Sophie Nys - Exhibition

Year: 
2010
Material: 
Offset print on multi-offset 120 gr.
Dimensions: 
A1 (84,1 x 59,4 cm) folded to A4 (29,7 x 21 cm)
Edition: 

Signed & numbered edition of 100 (+7 A.P.)

Series: 
sunday # 003
Price: 
50 €
Extra: 

When Martin Heidegger first published Die Zeit des Weltbildes (The Age of the World Picture) in 1938, this prophetic early critique of the oppressive regime of scientific (i.e. quantifying and mechanizing or mechanistic) thought followed closely on the heels of his much better-known essay on the “origin of the work of art” from 1936.
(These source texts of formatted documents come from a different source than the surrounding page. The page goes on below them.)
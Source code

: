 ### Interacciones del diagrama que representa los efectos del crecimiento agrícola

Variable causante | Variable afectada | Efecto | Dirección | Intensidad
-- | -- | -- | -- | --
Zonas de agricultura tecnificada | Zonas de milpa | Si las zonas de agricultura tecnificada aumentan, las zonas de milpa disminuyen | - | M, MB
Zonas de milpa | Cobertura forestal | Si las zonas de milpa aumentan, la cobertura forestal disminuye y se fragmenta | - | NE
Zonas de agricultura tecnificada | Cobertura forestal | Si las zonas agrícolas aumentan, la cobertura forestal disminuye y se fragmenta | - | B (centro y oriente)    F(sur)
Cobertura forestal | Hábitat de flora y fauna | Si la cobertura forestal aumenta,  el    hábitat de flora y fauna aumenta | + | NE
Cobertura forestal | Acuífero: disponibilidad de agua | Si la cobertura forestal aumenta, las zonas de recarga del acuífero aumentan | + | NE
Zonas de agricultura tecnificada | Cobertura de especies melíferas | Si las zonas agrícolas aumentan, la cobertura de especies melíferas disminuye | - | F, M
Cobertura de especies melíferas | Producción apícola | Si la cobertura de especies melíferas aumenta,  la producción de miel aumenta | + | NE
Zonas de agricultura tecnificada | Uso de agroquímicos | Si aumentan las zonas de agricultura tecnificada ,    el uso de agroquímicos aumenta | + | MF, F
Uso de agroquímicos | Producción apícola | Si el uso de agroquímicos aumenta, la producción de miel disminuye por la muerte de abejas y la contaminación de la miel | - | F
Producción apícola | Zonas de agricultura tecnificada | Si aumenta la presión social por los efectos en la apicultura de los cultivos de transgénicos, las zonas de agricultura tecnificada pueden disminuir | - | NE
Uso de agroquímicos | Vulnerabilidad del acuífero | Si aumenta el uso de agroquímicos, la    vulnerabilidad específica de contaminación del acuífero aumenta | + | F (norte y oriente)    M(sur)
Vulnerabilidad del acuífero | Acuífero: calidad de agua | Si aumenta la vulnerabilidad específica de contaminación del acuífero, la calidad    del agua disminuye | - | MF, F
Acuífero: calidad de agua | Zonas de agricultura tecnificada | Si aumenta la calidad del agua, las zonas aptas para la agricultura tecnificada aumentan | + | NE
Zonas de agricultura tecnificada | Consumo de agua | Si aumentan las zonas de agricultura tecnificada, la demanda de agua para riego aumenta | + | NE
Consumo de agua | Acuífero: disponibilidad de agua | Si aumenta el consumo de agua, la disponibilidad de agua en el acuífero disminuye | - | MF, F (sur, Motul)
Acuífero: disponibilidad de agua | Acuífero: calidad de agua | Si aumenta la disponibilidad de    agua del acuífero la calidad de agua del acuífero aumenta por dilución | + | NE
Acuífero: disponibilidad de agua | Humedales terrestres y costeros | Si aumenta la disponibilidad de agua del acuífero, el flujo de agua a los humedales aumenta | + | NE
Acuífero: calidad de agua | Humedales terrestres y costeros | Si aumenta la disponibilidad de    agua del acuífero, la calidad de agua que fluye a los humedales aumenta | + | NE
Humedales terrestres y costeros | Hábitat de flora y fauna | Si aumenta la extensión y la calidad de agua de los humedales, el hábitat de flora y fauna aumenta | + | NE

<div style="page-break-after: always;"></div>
One of the invisible ghosts that could be said to haunt Das Ursprung des Kunstwerkes is Heidegger’s romantic attachment to the idea (and ideal) of uniqueness and singularity in the work of art; in this regard the essay clearly engages in a dialogue with another classic art-theoretical text from the same year, namely Walter Benjamin’s Das Kunstwerk im Zeitalter seiner technischen Reproduzierbarkeit (The Work of Art in the Age of Mechanical Reproduction – note how ‘Reproduzierbarkeit’ and ‘Reproduction’ are in fact very different things) – an essay in which technology is effectively hailed as the revolutionary saviour of a moribund culture. The technology of mechanical reproduction has certainly revolutionized the dissemination of art imagery as well as art proper: it has liberated the artwork from the constraints of spaces (that is to say, always having to be at one place at a time only) and handed it over to the free flow of time.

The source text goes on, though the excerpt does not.